James Milner Leatherwood was born in Dublin, Texas on January 31, 1942. He was graduated from the Stephenville High School with the Class of 1960, and received his Bachelors Degree from Tarleton State University in 1964. He also received his Commission as an Officer in the United States Army from ROTC at Tarleton. And he served in Vietnam from 1967 through 1968.
While in the military, he realized the need for improved sniper optics. After leaving the Army, he developed his well known Automatic Ranging and Trajectory (ART) scope, some of which are still in use by U.S. military troops today in Iraq and Afghanistan. Using the ART system, the operator only needs to adjust the magnification to frame the known sized target within the brackets. The CAM system actually eliminated the need for the military marksman to know the actual range, or to know actual bullet drop.
Jim’s passion for firearms and optics invention continued through his life. One of his most recent efforts was the reproduction of the early 1850s-1870s style scopes (Malcolm) for shooters who enjoy older black powder rifles. Just before his passing on September 15, 2007, one of the Leatherwood “Wm. Malcolm” long-tube scopes made it to the big screen in the movie “3:10 to Yuma”.
Leatherwood Optics was founded in 1966 in a trailer on the Leatherwood Range in Lingleville, TX. James Leatherwood and his brother Charlie prototyped an early version of a weapon sight known as the ART, or Automatic Ranging Trajectory.
The ART scope technology was born out of necessity in the early years of the Vietnam War. Enemy snipers were killing American servicemen, but the US Army was not equipped to deal with the guerrilla warfare tactics.
The solution was to place newly trained snipers into battlefield service as soon as possible. However, Sniper Training in the late 60’s – 70’s was a long term process that required numerous hours on the range to master skills such as estimating distance, and using the proper amount of “hold-over” in order to make successful first round hits.

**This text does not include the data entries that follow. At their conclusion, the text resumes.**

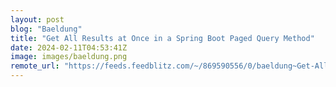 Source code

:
 ```yaml
---
layout: post
blog: "Baeldung"
title: "Get All Results at Once in a Spring Boot Paged Query Method"
date: 2024-02-11T04:53:41Z
image: images/baeldung.png
remote_url: "https://feeds.feedblitz.com/~/869590556/0/baeldung~Get-All-Results-at-Once-in-a-Spring-Boot-Paged-Query-Method"
---
```


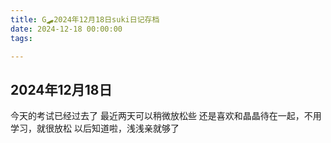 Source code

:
 ```yaml
---
title: G🛹2024年12月18日suki日记存档
date: 2024-12-18 00:00:00
tags:

---
```


## 2024年12月18日
今天的考试已经过去了
最近两天可以稍微放松些
还是喜欢和晶晶待在一起，不用学习，就很放松
以后知道啦，浅浅亲就够了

About this time, 2nd Lieutenant James M. Leatherwood entered the Army and brought along his recently patented ART scope design. The basic concept of the ART scope lies in the integrated base’s ability to raise and lower the rear end. This eliminates the need for the shooter estimate holdover.

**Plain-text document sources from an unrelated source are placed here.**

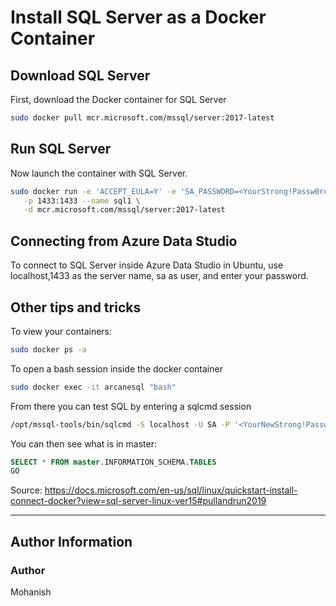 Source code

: # Install SQL Server as a Docker Container
## Download SQL Server 
First, download the Docker container for SQL Server
```bash
sudo docker pull mcr.microsoft.com/mssql/server:2017-latest
```

## Run SQL Server
Now launch the container with SQL Server.
```bash
sudo docker run -e 'ACCEPT_EULA=Y' -e 'SA_PASSWORD=<YourStrong!Passw0rd>' \
   -p 1433:1433 --name sql1 \
   -d mcr.microsoft.com/mssql/server:2017-latest
```

## Connecting from Azure Data Studio
To connect to SQL Server inside Azure Data Studio in Ubuntu, use localhost,1433 as the server name, sa as user, and enter your password. 

## Other tips and tricks
To view your containers:
```bash
sudo docker ps -a   
```

To open a bash session inside the docker container
```bash
sudo docker exec -it arcanesql "bash"
```
From there you can test SQL by entering a sqlcmd session
```bash
/opt/mssql-tools/bin/sqlcmd -S localhost -U SA -P '<YourNewStrong!Passw0rd>'
```
You can then see what is in master:
```sql
SELECT * FROM master.INFORMATION_SCHEMA.TABLES
GO
```

Source:
https://docs.microsoft.com/en-us/sql/linux/quickstart-install-connect-docker?view=sql-server-linux-ver15#pullandrun2019


---


## Author Information

### Author
Mohanish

Shortly after, the Army had issued Leatherwood ART II scopes in the hands of Army snipers. The use of the new scope system had dramatic effects – greatly reducing the amount of time it took to train snipers. It was now possible to rapidly train snipers to get first round hits out to 900 meters, without having to devote previous time to distance estimation or “hold-over.” Soon, American snipers were dominating the field in Vietnam and the ART scope system became legendary.
Over the years, the ART scope system had been steadily improved under the discerning control of the original inventor James Leatherwood.
The core tenets of Leatherwood optics have always been to manufacture High Quality, Feature Rich optics that even the working class can afford. Jim Leatherwood, realizing that the average shooter could not afford the exorbitant prices being charged for quality rifle scopes began looking to take advantage of the global economy. In 1998, he met with John Wu to discuss details regarding manufacturing and developing the new ART Sporter II scope.
From 2001 thru 2007, Jim Leatherwood and John attended every SHOT Show. Multiple times throughout the day, they would discuss ideas on how to improve the quality of our scopes, and incorporate new innovative ideas. Some of these ideas include the M1000 interchangeable CAM (to be released late 2017), Uni-Dial Multiple Zero Ballistic Turret rifle scope.
Up until Jim’s untimely death in 2009, he was still heavily involved with the optical design and engineering for several Leatherwood and Hi-Lux scopes. After his passing, Leatherwood and Hi-Lux Optics merged to share resources and engineering.
At this time, the Hi-Lux began developing the CMR 1-4X scope and other modern electronic sights such as the MM-2. In 2015, Hi-Lux began developing the optical systems for high power FFP optics.
Hi-Lux offers the full gamut of optics from period correct vintage scopes for civil war re-enactments to the legendary ART system for hunting and long range shooting, to modern red dot and reflex sights and finally to first focal plane optics.
While there are several scope companies around the world who source products overseas, none of them have or will develop their “top of line” high end model in China, perhaps due to fear of IP and copyright infringement.
The competitive advantage for Leatherwood Hi-Lux, is that we have our own solely owned factory and engineering team to design our products. Hi-Lux is committed to reversing the negative stigma behind “Made in China” products. It was only a couple decades ago when Japanese Manufacturing was viewed as shoddy and poor. However, now, several optical manufacturers source glass and other scope components from both Japan and China.
All of Leatherwood Hi-Lux optics’ products are developed with feedback/insight from current and former US military officers, competitive shooters, NRA certified instructors, and outfitters.